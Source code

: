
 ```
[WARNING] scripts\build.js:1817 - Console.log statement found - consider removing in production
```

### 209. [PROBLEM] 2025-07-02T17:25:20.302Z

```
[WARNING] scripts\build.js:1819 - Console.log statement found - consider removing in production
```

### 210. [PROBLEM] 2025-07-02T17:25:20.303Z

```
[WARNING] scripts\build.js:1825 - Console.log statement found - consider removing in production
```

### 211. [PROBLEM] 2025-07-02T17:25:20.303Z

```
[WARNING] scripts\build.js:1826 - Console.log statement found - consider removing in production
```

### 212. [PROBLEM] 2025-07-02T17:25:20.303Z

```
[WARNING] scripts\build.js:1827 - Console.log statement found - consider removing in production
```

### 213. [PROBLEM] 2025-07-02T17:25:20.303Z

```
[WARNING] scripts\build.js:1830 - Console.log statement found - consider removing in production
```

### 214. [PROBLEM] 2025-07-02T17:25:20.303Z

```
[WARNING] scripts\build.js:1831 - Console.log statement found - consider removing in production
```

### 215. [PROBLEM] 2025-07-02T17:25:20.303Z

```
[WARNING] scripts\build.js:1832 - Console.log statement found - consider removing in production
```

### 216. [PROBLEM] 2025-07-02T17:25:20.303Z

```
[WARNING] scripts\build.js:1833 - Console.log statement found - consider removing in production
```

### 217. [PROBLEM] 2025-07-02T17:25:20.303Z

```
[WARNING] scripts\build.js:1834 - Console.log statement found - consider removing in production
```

==============================

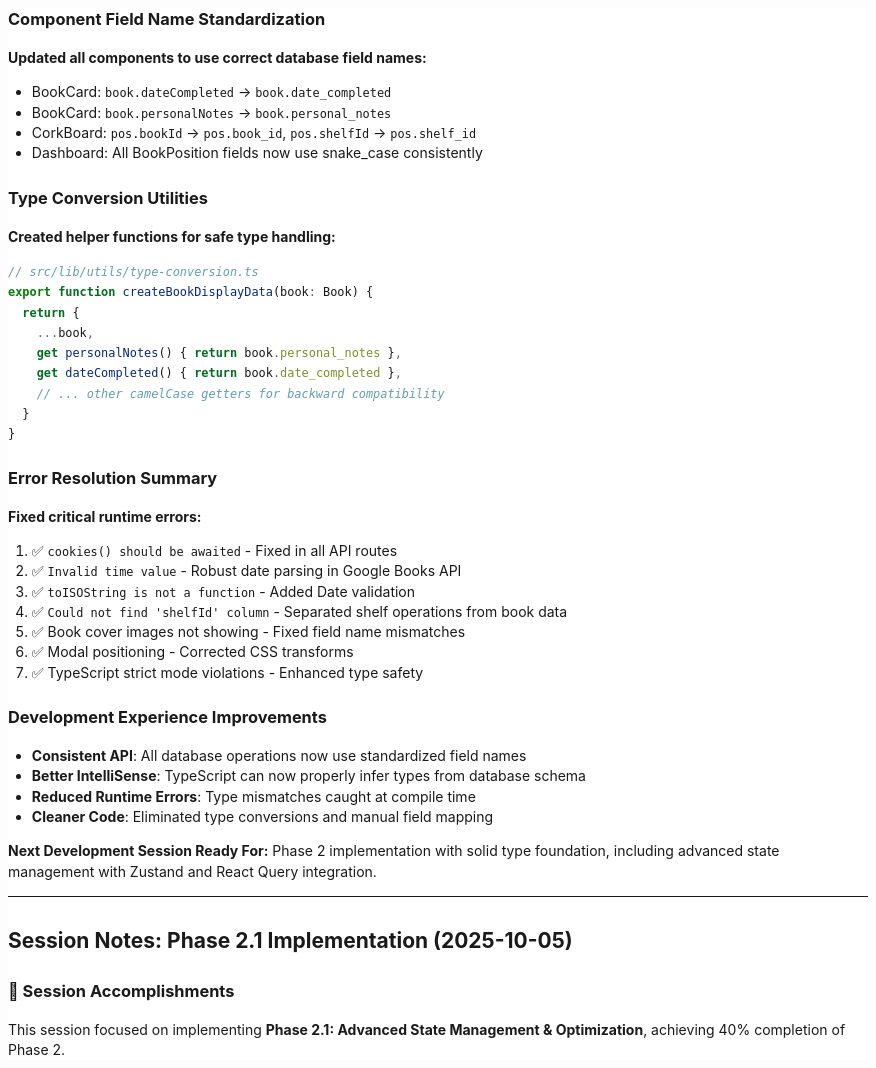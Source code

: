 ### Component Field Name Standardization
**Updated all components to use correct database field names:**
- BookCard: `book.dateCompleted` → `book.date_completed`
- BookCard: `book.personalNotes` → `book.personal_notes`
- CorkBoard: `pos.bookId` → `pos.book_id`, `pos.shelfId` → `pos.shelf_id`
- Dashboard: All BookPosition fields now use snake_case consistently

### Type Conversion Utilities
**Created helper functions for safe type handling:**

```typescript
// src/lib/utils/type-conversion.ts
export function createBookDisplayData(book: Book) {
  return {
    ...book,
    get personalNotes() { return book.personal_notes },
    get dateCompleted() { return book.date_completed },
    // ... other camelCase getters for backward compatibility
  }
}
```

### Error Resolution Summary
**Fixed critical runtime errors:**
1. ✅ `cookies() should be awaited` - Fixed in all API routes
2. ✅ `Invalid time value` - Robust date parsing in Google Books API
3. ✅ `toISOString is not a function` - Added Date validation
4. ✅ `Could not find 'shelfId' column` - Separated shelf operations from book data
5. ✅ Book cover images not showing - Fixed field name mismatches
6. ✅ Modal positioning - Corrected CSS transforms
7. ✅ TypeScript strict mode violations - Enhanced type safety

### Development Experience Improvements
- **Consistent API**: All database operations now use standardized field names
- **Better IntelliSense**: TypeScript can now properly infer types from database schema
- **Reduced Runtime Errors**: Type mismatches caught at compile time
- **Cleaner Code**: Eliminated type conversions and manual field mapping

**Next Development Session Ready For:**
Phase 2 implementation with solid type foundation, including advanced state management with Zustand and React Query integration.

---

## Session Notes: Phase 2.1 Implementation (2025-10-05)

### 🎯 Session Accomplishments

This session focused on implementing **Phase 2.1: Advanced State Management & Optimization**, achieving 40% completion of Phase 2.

==============================

In the listing above, find the line with "7. ✅ TypeScript" and the line with "### 🎯 Session Accomplishments". Output those two lines and every line between them, exactly as written.

▶ [Reply to the exercise]
7. ✅ TypeScript strict mode violations - Enhanced type safety

### Development Experience Improvements
- **Consistent API**: All database operations now use standardized field names
- **Better IntelliSense**: TypeScript can now properly infer types from database schema
- **Reduced Runtime Errors**: Type mismatches caught at compile time
- **Cleaner Code**: Eliminated type conversions and manual field mapping

**Next Development Session Ready For:**
Phase 2 implementation with solid type foundation, including advanced state management with Zustand and React Query integration.

---

## Session Notes: Phase 2.1 Implementation (2025-10-05)

### 🎯 Session Accomplishments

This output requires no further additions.